# Attention Mechanism

## How does the attention mechanism work?

*In this example, we focus on Natural Language Processing*

The attention mechanism allows the model to focus on relevant parts of the input data.
It works as follows:

1. **Encoding**

The model receives the input data (e.g. a sentence) and encodes it into a vector representation (embedding).

2. **Query, Key, Value**

The attention mechanism relies on these 3 types of vectors. They are obtained by multiplying the 3 weights matrices (Query, Key, Value) by the encoded input data.

3. **Attention scores**

The scores are obtained by multiplying the Query vector of a single word by the Key vector of all the other words. This gives us the similarity between the word and all the other words.

4. **Softmax**

The softmax function maps the scores to probability making them easily interpretable.

5. **Weighted sum**

The weighted sum is obtained by multiplying the softmax scores by the Value vectors.

*The weighted sum is the output, commonly referred to as the "Context Vector".*

## The General Attention Mechanism

![translation-with-attention](imgs/translation-with-attention.png)
Source: [cloudskillsboost.google](https://www.cloudskillsboost.google/course_sessions/3962322/video/383836)

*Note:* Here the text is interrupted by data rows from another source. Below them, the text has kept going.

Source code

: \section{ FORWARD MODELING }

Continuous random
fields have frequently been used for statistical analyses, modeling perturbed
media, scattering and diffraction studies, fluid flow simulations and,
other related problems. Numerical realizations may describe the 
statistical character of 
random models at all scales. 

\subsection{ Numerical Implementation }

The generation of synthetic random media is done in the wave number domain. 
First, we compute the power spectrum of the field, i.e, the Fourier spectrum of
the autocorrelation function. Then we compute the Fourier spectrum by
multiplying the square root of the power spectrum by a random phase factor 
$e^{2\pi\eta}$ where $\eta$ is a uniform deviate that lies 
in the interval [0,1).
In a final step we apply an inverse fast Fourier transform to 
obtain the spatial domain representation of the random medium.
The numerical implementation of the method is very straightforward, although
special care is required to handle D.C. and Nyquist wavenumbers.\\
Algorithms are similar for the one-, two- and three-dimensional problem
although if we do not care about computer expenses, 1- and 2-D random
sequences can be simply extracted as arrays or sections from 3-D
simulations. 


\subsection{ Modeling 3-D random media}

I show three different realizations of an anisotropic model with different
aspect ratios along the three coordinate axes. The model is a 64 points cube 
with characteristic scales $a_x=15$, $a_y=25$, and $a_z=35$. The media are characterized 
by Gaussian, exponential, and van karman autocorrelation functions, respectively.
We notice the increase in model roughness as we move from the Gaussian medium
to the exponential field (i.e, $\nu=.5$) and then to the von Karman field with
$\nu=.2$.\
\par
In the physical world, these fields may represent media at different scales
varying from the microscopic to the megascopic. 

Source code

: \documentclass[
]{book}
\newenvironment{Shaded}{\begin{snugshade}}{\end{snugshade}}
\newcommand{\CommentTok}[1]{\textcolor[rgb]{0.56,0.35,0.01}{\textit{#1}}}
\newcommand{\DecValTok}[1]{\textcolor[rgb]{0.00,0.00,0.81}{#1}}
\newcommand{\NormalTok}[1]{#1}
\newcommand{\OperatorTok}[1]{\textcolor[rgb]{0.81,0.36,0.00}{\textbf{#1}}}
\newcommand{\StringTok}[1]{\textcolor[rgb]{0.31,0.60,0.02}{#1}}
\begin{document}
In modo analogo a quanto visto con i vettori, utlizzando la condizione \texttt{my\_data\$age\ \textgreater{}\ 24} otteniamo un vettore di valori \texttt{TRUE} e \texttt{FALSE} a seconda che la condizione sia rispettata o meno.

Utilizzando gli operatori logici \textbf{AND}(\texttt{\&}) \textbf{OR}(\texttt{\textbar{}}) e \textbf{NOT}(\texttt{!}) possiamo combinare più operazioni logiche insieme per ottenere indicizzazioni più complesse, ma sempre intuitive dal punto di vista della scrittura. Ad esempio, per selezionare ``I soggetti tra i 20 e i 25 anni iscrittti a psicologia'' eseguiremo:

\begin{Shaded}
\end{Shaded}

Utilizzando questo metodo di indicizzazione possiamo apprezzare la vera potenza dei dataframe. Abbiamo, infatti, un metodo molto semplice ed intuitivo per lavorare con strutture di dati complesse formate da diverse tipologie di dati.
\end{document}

- ${H}$ is the encoder hidden state at each time step. In other words, the Key vector.
- ${H}(d)$ is the decoder hidden state at each time step. In other words, the Query vector.
- ${a}$ is the attention weights at each time step. In other words, the attention scores.

### Value, Key, Query

**Value vectors**

The Value represent the actual input data. The value vector is the embeddings of each word in the input sentence.

**Key vectors - ${H}$**

They Key is the encoded representation of the input data. Each hidden state generated by the encoder becomes a Key vector.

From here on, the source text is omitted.